Pour un Français, visiter un service d’urgence danois est assez déconcertant tant le calme y règne et tant la fréquentation est modérée. C’est que les patients ont désormais l’obligation, en cas de besoin de santé ressenti comme urgent, de contacter une plateforme téléphonique de régulation, avec au bout du fil un médecin qui va l’orienter vers la structure la plus adaptée à son état. Ce schéma a été rendu possible par un effort de pédagogie très poussé mais également par l’obligation faite aux médecins et aux structures de soins de première ligne de réserver des plages de consultations aux demandes non programmées et d’accepter les rendez-vous pris automatiquement depuis la plateforme téléphonique de régulation. Plutôt qu’une mesure isolée, c’est donc tout un plan d’ensemble basé sur les médecins de proximité qui a permis d’obtenir des résultats concrets et notamment de mettre fin à la crise des urgences.
Quels sont selon vous les freins qui empêchent aujourd’hui la France de mener une réforme d’ampleur pour son système de santé à l’instar de celle initiée au Danemark en 2007 ?
En matière de santé, la France n’est pas en manque de réformes et il serait inexact de dire que notre système n’a pas su progresser. Des réformes importantes ont été conduites mais il est vrai, en revanche, que ces réformes ont plutôt visé à aménager le système de santé existant plutôt qu’à engager des réformes systémiques et des réformes de son pilotage.
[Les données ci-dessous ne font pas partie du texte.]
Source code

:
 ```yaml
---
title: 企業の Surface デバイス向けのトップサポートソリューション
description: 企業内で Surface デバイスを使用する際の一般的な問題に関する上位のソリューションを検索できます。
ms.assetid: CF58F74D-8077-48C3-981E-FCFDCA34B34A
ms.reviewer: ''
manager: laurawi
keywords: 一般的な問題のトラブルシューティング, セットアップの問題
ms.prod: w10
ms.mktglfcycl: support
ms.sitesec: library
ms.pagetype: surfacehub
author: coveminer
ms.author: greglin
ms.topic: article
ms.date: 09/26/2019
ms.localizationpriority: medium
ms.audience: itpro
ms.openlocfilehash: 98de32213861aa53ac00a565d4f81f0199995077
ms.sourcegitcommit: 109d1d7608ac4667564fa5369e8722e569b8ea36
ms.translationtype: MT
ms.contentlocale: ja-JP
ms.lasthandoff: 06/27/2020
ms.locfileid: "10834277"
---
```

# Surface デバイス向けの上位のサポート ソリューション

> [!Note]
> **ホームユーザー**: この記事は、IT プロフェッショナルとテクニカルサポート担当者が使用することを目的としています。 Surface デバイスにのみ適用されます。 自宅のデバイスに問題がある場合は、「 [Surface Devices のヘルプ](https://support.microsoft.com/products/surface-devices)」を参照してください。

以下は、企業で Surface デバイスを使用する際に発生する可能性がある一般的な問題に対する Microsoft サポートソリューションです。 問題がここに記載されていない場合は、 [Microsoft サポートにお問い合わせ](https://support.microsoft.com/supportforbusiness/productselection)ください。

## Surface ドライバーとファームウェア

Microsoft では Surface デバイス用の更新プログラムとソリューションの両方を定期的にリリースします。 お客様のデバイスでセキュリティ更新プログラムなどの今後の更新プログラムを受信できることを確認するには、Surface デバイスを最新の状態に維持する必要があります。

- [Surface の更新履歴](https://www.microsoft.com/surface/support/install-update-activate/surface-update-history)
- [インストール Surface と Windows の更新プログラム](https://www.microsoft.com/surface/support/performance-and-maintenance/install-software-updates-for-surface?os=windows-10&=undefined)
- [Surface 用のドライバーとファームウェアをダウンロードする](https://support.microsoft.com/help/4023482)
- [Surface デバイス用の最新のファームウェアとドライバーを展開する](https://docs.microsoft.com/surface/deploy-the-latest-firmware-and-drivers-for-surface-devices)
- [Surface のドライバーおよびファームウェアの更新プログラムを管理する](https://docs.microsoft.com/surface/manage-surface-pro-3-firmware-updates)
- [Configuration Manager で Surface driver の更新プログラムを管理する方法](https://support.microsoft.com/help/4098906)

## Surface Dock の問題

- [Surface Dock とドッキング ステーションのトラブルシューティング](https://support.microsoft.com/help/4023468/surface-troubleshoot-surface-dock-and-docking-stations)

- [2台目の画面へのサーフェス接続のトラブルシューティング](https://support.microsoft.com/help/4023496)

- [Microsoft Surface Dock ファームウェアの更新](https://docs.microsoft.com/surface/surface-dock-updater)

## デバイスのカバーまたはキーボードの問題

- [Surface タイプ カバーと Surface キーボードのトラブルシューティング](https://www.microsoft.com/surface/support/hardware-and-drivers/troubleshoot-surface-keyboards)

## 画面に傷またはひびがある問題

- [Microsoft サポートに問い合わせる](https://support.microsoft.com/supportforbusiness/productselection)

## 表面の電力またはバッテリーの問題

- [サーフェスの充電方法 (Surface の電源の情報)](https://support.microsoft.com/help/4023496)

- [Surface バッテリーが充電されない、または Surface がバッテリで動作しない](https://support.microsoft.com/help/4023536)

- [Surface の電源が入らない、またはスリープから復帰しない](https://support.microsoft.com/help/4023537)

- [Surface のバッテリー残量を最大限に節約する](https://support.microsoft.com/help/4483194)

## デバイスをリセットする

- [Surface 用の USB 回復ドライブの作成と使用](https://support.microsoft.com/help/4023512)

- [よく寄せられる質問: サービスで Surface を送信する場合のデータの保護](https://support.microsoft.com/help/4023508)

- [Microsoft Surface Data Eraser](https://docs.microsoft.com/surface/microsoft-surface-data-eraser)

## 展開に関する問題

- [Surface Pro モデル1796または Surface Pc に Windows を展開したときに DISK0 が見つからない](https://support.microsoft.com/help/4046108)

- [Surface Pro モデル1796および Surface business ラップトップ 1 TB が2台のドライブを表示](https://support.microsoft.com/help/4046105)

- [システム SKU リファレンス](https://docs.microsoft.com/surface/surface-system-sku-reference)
Cela s’explique par le fait que nos organisations ont atteint un niveau de complexité très fort qui rend difficile toute volonté de réforme profonde car toucher à une partie de l’édifice risque de faire vaciller l’ensemble. Mais l’essentiel pour moi n’est pas là.
Le principal obstacle à une réforme globale est le fait que la santé reste curieusement en France un sujet réservé aux experts. Bien que première préoccupation des Français, rares sont les débats consacrés à la santé pendant les campagnes électorales, si bien que nos concitoyens n’ont jamais réellement eu leur mot à dire sur les questions majeures qui touchent nos organisations et le cap pris par notre système. Alors qu’aux états-Unis, en Espagne ou encore au Royaume-Uni, la santé fait partie intégrante du débat politique, la France n’est jamais vraiment parvenue à dessiner une vision de l’avenir de notre système qui soit portée par les citoyens, entraînant la défiance que nous observons chaque jour. Au Danemark, le débat public a ainsi été au cœur des dynamiques de transformation, conduisant les responsables politiques à proposer des choix clairs et à les suivre dans la durée. Surtout, il ne faut jamais oublier qu’il serait illusoire de vouloir dupliquer un autre modèle en France. Chaque pays a son Histoire, sa culture, ses organisations et une réforme doit s’inscrire dans ce fil. Ce sont donc bien d’inspirations dont nous avons surtout besoin plutôt que de modèles.